JOAN SERRA

De nouvelles façons de travailler déterminent un langage différent avec lequel on peut établir les bases pour développer une oeuvre où la matière cherche à s’exprimer en état pur.

Je ne modèle pas les pièces, je travaille pour réunir les conditions nécessaires à l’apparition des formes. Toutes les formes basiques initiales sont des polyèdres réguliers ou des ensembles de polyèdres, des faces plates aux angles droits et profilés, où sont marquées toutes les altérations formelles du processus chaotique postérieur.

Le travail de construction de la forme, dans un premier temps, peut être soit l’incorporation de matériel à la pâte céramique (granulé de verre, flocons, grains de maïs, etc.) soit le trempage de matériel dans la barbotine pour être absorbé (éponge, papier, etc.).
Dans une deuxième phase constructive se pose la question de l’enduit des surfaces du volume de base avec des barbotines ou des plaques de la même terre ou différente. Les diverses densités, selon le type et la quantité de matière mélangée et le revêtement  postérieur détermineront le comportement de la pièce lors du séchage et de la cuisson.

Finalement, les finitions superficielles ne font qu’accompagner  et, dans certains cas, renforcer la structure de la forme – même si ces finitions peuvent avoir dans certains cas un premier rôle ; il s’agit en général d’enduits vitrifiables transparents pour éclairer ou adoucir certaines zones ou bien en tant que support  des éclats métalliques.

C’est en arrivant aux limites que se produit ce qui m’intéresse.

Nous avons tout un éventail de possibilités : en partant d’une vitrification minimale où la pâte céramique ne se dilue  plus au contact de l’eau, jusqu’à en arriver à un état de semi-fusion ou fusion où la forme perd son volume tridimensionnel et cherche à s’étirer pour tenter d’occuper un maximum de surface. En ajoutant toutes les phases intermédiaires de températures, on dispose d’une très large marge d’évolution des formes de base vers de nouveaux aspects intimes du jeu entre la matière et le feu. Dilatations, contractions par la température, perte de volume par la vitrification, mouvements de forme par la fusion, déplacements de la matière solide sur des bases instables… Voilà des conditions qui rappellent l’origine et l’évolution de la terre, récréations de témoignages du pouvoir de la nature à échelle humaine.

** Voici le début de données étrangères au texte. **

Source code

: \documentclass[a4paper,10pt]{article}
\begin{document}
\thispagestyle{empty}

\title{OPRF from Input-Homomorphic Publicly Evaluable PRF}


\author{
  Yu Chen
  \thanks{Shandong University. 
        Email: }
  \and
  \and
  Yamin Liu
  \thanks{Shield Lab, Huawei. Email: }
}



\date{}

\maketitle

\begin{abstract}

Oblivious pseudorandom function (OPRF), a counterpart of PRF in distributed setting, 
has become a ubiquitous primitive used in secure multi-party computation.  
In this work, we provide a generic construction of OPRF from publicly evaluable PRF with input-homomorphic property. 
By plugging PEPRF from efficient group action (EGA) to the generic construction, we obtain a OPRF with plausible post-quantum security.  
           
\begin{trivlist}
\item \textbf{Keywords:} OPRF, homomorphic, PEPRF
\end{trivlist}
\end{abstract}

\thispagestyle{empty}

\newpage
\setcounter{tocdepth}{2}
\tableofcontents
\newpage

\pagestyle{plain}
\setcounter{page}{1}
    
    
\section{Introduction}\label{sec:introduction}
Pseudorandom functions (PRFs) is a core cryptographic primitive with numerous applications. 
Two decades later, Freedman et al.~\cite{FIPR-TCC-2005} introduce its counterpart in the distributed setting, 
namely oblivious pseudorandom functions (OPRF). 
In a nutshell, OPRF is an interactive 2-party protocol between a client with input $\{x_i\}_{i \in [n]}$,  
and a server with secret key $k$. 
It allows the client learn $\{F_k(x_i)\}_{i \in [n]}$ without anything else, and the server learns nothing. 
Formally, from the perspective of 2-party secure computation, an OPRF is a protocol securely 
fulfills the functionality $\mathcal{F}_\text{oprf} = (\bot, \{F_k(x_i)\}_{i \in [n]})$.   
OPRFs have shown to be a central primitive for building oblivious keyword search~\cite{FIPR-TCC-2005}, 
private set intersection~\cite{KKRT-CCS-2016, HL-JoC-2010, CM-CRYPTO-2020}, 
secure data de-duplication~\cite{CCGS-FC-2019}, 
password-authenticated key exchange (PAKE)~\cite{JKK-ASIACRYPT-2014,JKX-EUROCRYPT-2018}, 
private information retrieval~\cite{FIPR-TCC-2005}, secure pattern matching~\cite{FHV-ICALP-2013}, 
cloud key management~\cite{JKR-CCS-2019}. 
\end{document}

Bien entendu, derrière tout cela certaines lois de physique et de chimie agissent de façon inaltérable et coordonnent le processus. Malgré tout, la recherche de raisons scientifiques ne constitue pas le travail du chercheur de formes ; quand il n’y a pas d’explication, c’est alors qu’apparaît la magie. Le four, comme ultime facteur déterminant du résultat, constitue la phase la moins visible : un habitacle fermé où les sens pénètrent peu et avec difficulté, une vision minimale de l’intérieur à travers un judas, une sonde qui indique la température en un seul point, le bruit de la combustion, l’odeur des gaz effervescents qui émanent de mille et une réactions sont les seuls éléments d’évaluation qui, ajoutés à une modeste expérience ne nous préparent qu’à une seule chose, la surprise. Un avant et un après sans retour, voilà l’idiosyncrasie du processus de la céramique.

Chaque pièce est ainsi unique et impossible de répliquer, à un point où elle montre physiquement la métamorphose de la pâte, selon une certaine densité, un certain volume et à un certain moment  de tension interne par l’action du feu qui, en disparaissant, laisse le témoignage de la forme “congelée”, si l’on peut dire ! Une perte définitive de la plasticité laissant la place à la consistance. Tel est, en principe, le trait commun  à toute la céramique, alors que la différence se trouve dans le fait que, dans mon cas, il devient le facteur déterminant  de l’œuvre.

Mon travail n’est pas une abstraction de la réalité,  ce sont des réalités. Les résultats que je cherche à obtenir sont des diversités de comportements de la pâte et la mise en forme de pièces qui soient le reflet d’un instant, où il soit possible d’apercevoir le processus entre ce qui précède et ce qui suit.

Les formes ne se créent pas, elles existent ; le travail consiste à les découvrir et à les faire apparaître.

Joan Serra

 

Exposition du 2 mai au 9 juin 2015
Vernissage le samedi 2 mai de 18h30 à 21h.

Vernissage précédé d’une rencontre avec Joan Serra à 17h.

Ouverture tous les jours de 11h à 19h.